Did you have a difficult time choosing your company's name because all of the best domain names are taken? Come February 4, all that's about to change.
About 1,000 new generic top-level domain names, or gTLDs, will be up for grabs beginning early next month. You know gTLDs as final section of a Web address--for instance, .com, .net and .edu. The additional titles will come available, in part, as different languages become acceptable for use in addresses. Instead of using only one language--Latin--companies can start using more than ten including Chinese, Yiddish and Arabic. Additionally giant companies the likes of Google and Amazon have applied for their own customized gTLDs.
Critics argue that the added gTLDs could spur mass confusion, while supporters suggest it could help small businesses stand out without having to wield inanely long Web addresses or gobeldygook names. Just think of the potential for startups, alone.
If you wanted to launch a site called NYCBrickOvenPizza.pizza or JerseyShoreBeachRental.beach you can.
Domain names, officially called Uniform Resource Locators, or URLs, are overseen by the Internet Corporation for Assigned Names and Numbers (ICANN), and until 2013, there were only 22 functioning gTLDs. The most common consisted of .com, .net, .org, .gov and .edu.
There were attempts to widen the landscape in the past, but for the most part they didn't stick. Domain names like .biz, and .mobi, for instance, barely took off--usually because marketers weren't interested. But the need and argument to create more gTLDs gained steam in recent years, as the push to launch added sites has intensified.
"We’ve gone from an average of four or five letters in a second-level domain to something in excess of 14 to find what you’re looking for," ICANN’s Cyrus Namazi told Quartz.
But will the ability to create domain names from such a wide variety of combinations complicate the landscape of the web to an unmanageable state?
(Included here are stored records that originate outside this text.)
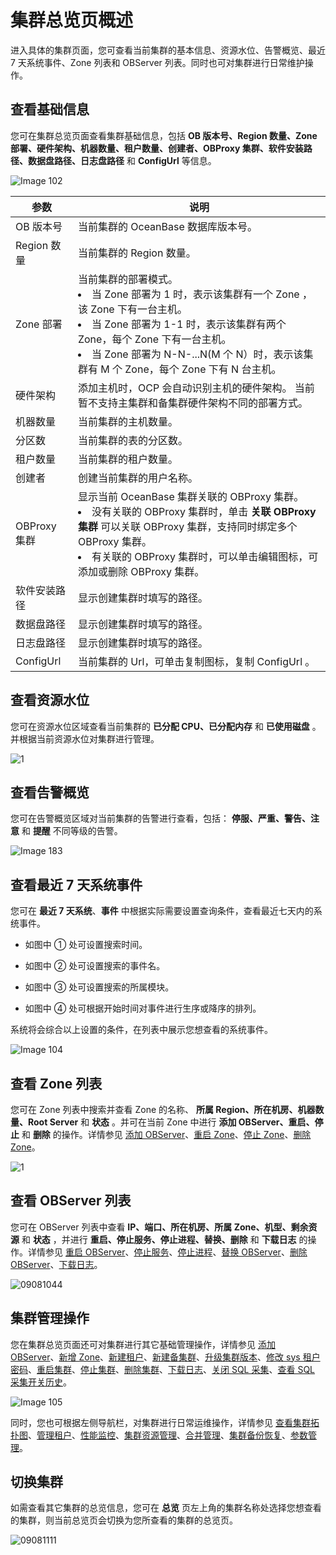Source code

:# 集群总览页概述

进入具体的集群页面，您可查看当前集群的基本信息、资源水位、告警概览、最近 7 天系统事件、Zone 列表和 OBServer 列表。同时也可对集群进行日常维护操作。

## 查看基础信息

您可在集群总览页面查看集群基础信息，包括 **OB 版本号、Region 数量、Zone 部署、硬件架构、机器数量、租户数量、创建者、OBProxy 集群、软件安装路径、数据盘路径、日志盘路径** 和 **ConfigUrl** 等信息。

![Image 102](https://obbusiness-private.oss-cn-shanghai.aliyuncs.com/doc/img/ocp/%E9%9B%86%E7%BE%A4%E4%BF%A1%E6%81%AF2.png)

|     参数     |  说明  |
|------------|---|
| OB 版本号     | 当前集群的 OceanBase 数据库版本号。 |
| Region 数量  | 当前集群的 Region 数量。 |
| Zone 部署    | 当前集群的部署模式。 <li> 当 Zone 部署为 1 时，表示该集群有一个 Zone ，该 Zone 下有一台主机。   </li><li> 当 Zone 部署为 1-1 时，表示该集群有两个 Zone，每个 Zone 下有一台主机。   </li><li> 当 Zone 部署为 N-N-...N(M 个 N）时，表示该集群有 M 个 Zone，每个 Zone 下有 N 台主机。 </li>   |
| 硬件架构       | 添加主机时，OCP 会自动识别主机的硬件架构。 当前暂不支持主集群和备集群硬件架构不同的部署方式。 |
| 机器数量       | 当前集群的主机数量。 |
| 分区数        | 当前集群的表的分区数。 |
| 租户数量       | 当前集群的租户数量。 |
| 创建者        | 创建当前集群的用户名称。 |
| OBProxy 集群 | 显示当前 OceanBase 集群关联的 OBProxy 集群。 </br><li> 没有关联的 OBProxy 集群时，单击 **关联 OBProxy 集群** 可以关联 OBProxy 集群，支持同时绑定多个 OBProxy 集群。   </li><li>有关联的 OBProxy 集群时，可以单击编辑图标，可添加或删除 OBProxy 集群。 </li>   |
| 软件安装路径     | 显示创建集群时填写的路径。|
| 数据盘路径      | 显示创建集群时填写的路径。 |
| 日志盘路径      | 显示创建集群时填写的路径。 |
| ConfigUrl  | 当前集群的 Url，可单击复制图标，复制 ConfigUrl 。 |

## 查看资源水位

您可在资源水位区域查看当前集群的 **已分配 CPU、已分配内存** 和 **已使用磁盘** 。并根据当前资源水位对集群进行管理。

![1](https://obbusiness-private.oss-cn-shanghai.aliyuncs.com/doc/img/ocp/%E8%B5%84%E6%BA%90%E6%B0%B4%E4%BD%8D1.png)

## 查看告警概览

您可在告警概览区域对当前集群的告警进行查看，包括： **停服、严重、警告、注意** 和 **提醒** 不同等级的告警。

![Image 183](https://help-static-aliyun-doc.aliyuncs.com/assets/img/zh-CN/9940099461/p429845.png)

## 查看最近 7 天系统事件

您可在 **最近 7 天系统**、**事件** 中根据实际需要设置查询条件，查看最近七天内的系统事件。

* 如图中 ① 处可设置搜索时间。

* 如图中 ② 处可设置搜索的事件名。

* 如图中 ③ 处可设置搜索的所属模块。

* 如图中 ④ 处可根据开始时间对事件进行生序或降序的排列。

系统将会综合以上设置的条件，在列表中展示您想查看的系统事件。

![Image 104](https://help-static-aliyun-doc.aliyuncs.com/assets/img/zh-CN/9940099461/p429848.png)

## 查看 Zone 列表

您可在 Zone 列表中搜索并查看 Zone 的名称、 **所属 Region、所在机房、机器数量、Root Server** 和 **状态** 。并可在当前 Zone 中进行 **添加 OBServer、重启、停止** 和 **删除** 的操作。详情参见 [添加 OBServer](../../4.cluster-features/2.basic-operations/7.manage-observer/1.add-an-observer.md)、[重启 Zone](../../4.cluster-features/2.basic-operations/6.manage-a-zone/2.restart-zone.md)、[停止 Zone](../../4.cluster-features/2.basic-operations/6.manage-a-zone/3.stop-zone.md)、[删除 Zone](../../4.cluster-features/2.basic-operations/6.manage-a-zone/4.delete-a-zone.md)。

![1](https://help-static-aliyun-doc.aliyuncs.com/assets/img/zh-CN/0066530261/p264941.png)

## 查看 OBServer 列表

您可在 OBServer 列表中查看 **IP、端口、所在机房、所属 Zone、机型、剩余资源** 和 **状态** ，并进行 **重启、停止服务、停止进程、替换、删除** 和 **下载日志** 的操作。详情参见 [重启 OBServer](../../4.cluster-features/2.basic-operations/7.manage-observer/2.restart-observer.md)、[停止服务](../../4.cluster-features/2.basic-operations/7.manage-observer/3.stop-observer.md)、[停止进程]()、[替换 OBServer](../../4.cluster-features/2.basic-operations/7.manage-observer/5.replace-observer.md)、[删除 OBServer](../../4.cluster-features/2.basic-operations/7.manage-observer/6.delete-observer.md)、[下载日志](../../11.system-management-features/13.log-service/1.log-query.md)。

![09081044](https://obbusiness-private.oss-cn-shanghai.aliyuncs.com/doc/img/ocp/observer1.png)

## 集群管理操作

您在集群总览页面还可对集群进行其它基础管理操作，详情参见 [添加 OBServer](../../4.cluster-features/2.basic-operations/7.manage-observer/1.add-an-observer.md)、[新增 Zone](../../4.cluster-features/2.basic-operations/6.manage-a-zone/1.create-zone-1.md)、[新建租户](../../5.tenant-functions/2.manage-basic-tenant-operations/1.create-a-tenant-3.md)、[新建备集群](../../4.cluster-features/2.basic-operations/10.create-a-standby-cluster.md)、[升级集群版本](../../4.cluster-features/2.basic-operations/8.upgrade-version-1.md)、[修改 sys 租户密码](../../4.cluster-features/2.basic-operations/9.change-password-2.md)、[重启集群](../../4.cluster-features/2.basic-operations/5.restart-a-cluster-1.md)、[停止集群](../../4.cluster-features/2.basic-operations/4.stop-a-cluster-1.md)、[删除集群](../../4.cluster-features/2.basic-operations/3.delete-a-cluster-1.md)、[下载日志](../../4.cluster-features/2.basic-operations/16.download-log.md)、[关闭 SQL 采集](../../4.cluster-features/2.basic-operations/17.disable-sql-collection.md)、[查看 SQL 采集开关历史](../../4.cluster-features/2.basic-operations/18.view-the-sql-collection-switch-history.md)。

![Image 105](https://obbusiness-private.oss-cn-shanghai.aliyuncs.com/doc/img/ocp/Image%20103.png)

同时，您也可根据左侧导航栏，对集群进行日常运维操作，详情参见 [查看集群拓扑图](../../4.cluster-features/3.view-the-topology-of-a-cluster.md)、[管理租户](../../5.tenant-functions/2.manage-basic-tenant-operations/1.create-a-tenant-3.md)、[性能监控](../../4.cluster-features/5.performance-monitoring-1.md)、[集群资源管理](../../4.cluster-features/7.cluster-resource-management/1.view-the-unit-distribution.md)、[合并管理](../../4.cluster-features/9.merge-management/2.merge-details-1.md)、[集群备份恢复](../../4.cluster-features/10.cluster-backup-and-recovery.md)、[参数管理](../../4.cluster-features/11.parameters-1/1.view-the-parameter-list-2.md)。

## 切换集群

如需查看其它集群的总览信息，您可在 **总览** 页左上角的集群名称处选择您想查看的集群，则当前总览页会切换为您所查看的集群的总览页。

![09081111](https://help-static-aliyun-doc.aliyuncs.com/assets/img/zh-CN/5106591361/p324578.png)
It's hard to tell until after February 4. But the uptake should be tempered.
While anyone can apply to run a new domain--and surely many companies already have--interested parties must meet certain requirements and fork over the $185,000 application fee to ICANN.
If however you're unwilling to pay the piper for customization, you will be able to purchase second-level domains, at a price of less than $10 each.
Wether you should go this route--if you're starting your site or thinking of shifting to a new gTLD--might just come down to a few tried and true busienss principles. Just as with any big decision, consider traction, marketing opportunities, cost, and ultimately how you want to be represented to the digital world.